WHAT YOU HAVE TO DO -
Every record, apart from its pictures, should be repeated exactly.

Saved entries -
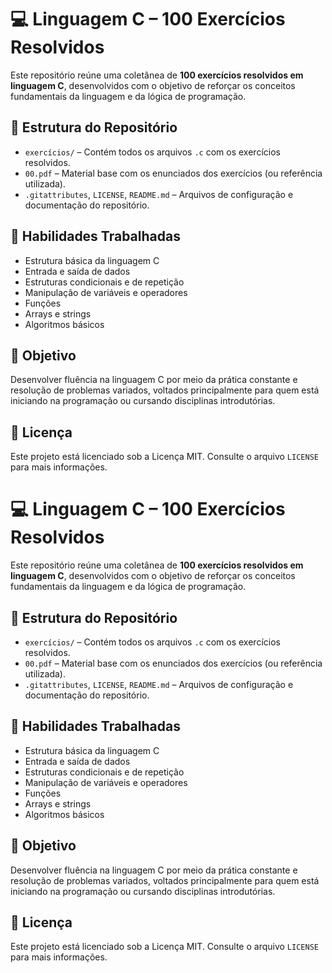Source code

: # 💻 Linguagem C – 100 Exercícios Resolvidos

Este repositório reúne uma coletânea de **100 exercícios resolvidos em linguagem C**, desenvolvidos com o objetivo de reforçar os conceitos fundamentais da linguagem e da lógica de programação.

## 📂 Estrutura do Repositório

- `exercícios/` – Contém todos os arquivos `.c` com os exercícios resolvidos.
- `00.pdf` – Material base com os enunciados dos exercícios (ou referência utilizada).
- `.gitattributes`, `LICENSE`, `README.md` – Arquivos de configuração e documentação do repositório.

## 🧠 Habilidades Trabalhadas

- Estrutura básica da linguagem C
- Entrada e saída de dados
- Estruturas condicionais e de repetição
- Manipulação de variáveis e operadores
- Funções
- Arrays e strings
- Algoritmos básicos

## 🎯 Objetivo

Desenvolver fluência na linguagem C por meio da prática constante e resolução de problemas variados, voltados principalmente para quem está iniciando na programação ou cursando disciplinas introdutórias.

## 📄 Licença

Este projeto está licenciado sob a Licença MIT. Consulte o arquivo `LICENSE` para mais informações.
# 💻 Linguagem C – 100 Exercícios Resolvidos

Este repositório reúne uma coletânea de **100 exercícios resolvidos em linguagem C**, desenvolvidos com o objetivo de reforçar os conceitos fundamentais da linguagem e da lógica de programação.

## 📂 Estrutura do Repositório

- `exercícios/` – Contém todos os arquivos `.c` com os exercícios resolvidos.
- `00.pdf` – Material base com os enunciados dos exercícios (ou referência utilizada).
- `.gitattributes`, `LICENSE`, `README.md` – Arquivos de configuração e documentação do repositório.

## 🧠 Habilidades Trabalhadas

- Estrutura básica da linguagem C
- Entrada e saída de dados
- Estruturas condicionais e de repetição
- Manipulação de variáveis e operadores
- Funções
- Arrays e strings
- Algoritmos básicos

## 🎯 Objetivo

Desenvolver fluência na linguagem C por meio da prática constante e resolução de problemas variados, voltados principalmente para quem está iniciando na programação ou cursando disciplinas introdutórias.

## 📄 Licença

Este projeto está licenciado sob a Licença MIT. Consulte o arquivo `LICENSE` para mais informações.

RESPONSE AREA -
Source code

: # 💻 Linguagem C – 100 Exercícios Resolvidos

Este repositório reúne uma coletânea de **100 exercícios resolvidos em linguagem C**, desenvolvidos com o objetivo de reforçar os conceitos fundamentais da linguagem e da lógica de programação.

## 📂 Estrutura do Repositório

- `exercícios/` – Contém todos os arquivos `.c` com os exercícios resolvidos.
- `00.pdf` – Material base com os enunciados dos exercícios (ou referência utilizada).
- `.gitattributes`, `LICENSE`, `README.md` – Arquivos de configuração e documentação do repositório.

## 🧠 Habilidades Trabalhadas

- Estrutura básica da linguagem C
- Entrada e saída de dados
- Estruturas condicionais e de repetição
- Manipulação de variáveis e operadores
- Funções
- Arrays e strings
- Algoritmos básicos

## 🎯 Objetivo

Desenvolver fluência na linguagem C por meio da prática constante e resolução de problemas variados, voltados principalmente para quem está iniciando na programação ou cursando disciplinas introdutórias.

## 📄 Licença

Este projeto está licenciado sob a Licença MIT. Consulte o arquivo `LICENSE` para mais informações.
# 💻 Linguagem C – 100 Exercícios Resolvidos

Este repositório reúne uma coletânea de **100 exercícios resolvidos em linguagem C**, desenvolvidos com o objetivo de reforçar os conceitos fundamentais da linguagem e da lógica de programação.

## 📂 Estrutura do Repositório

- `exercícios/` – Contém todos os arquivos `.c` com os exercícios resolvidos.
- `00.pdf` – Material base com os enunciados dos exercícios (ou referência utilizada).
- `.gitattributes`, `LICENSE`, `README.md` – Arquivos de configuração e documentação do repositório.

## 🧠 Habilidades Trabalhadas

- Estrutura básica da linguagem C
- Entrada e saída de dados
- Estruturas condicionais e de repetição
- Manipulação de variáveis e operadores
- Funções
- Arrays e strings
- Algoritmos básicos

## 🎯 Objetivo

Desenvolver fluência na linguagem C por meio da prática constante e resolução de problemas variados, voltados principalmente para quem está iniciando na programação ou cursando disciplinas introdutórias.

## 📄 Licença

Este projeto está licenciado sob a Licença MIT. Consulte o arquivo `LICENSE` para mais informações.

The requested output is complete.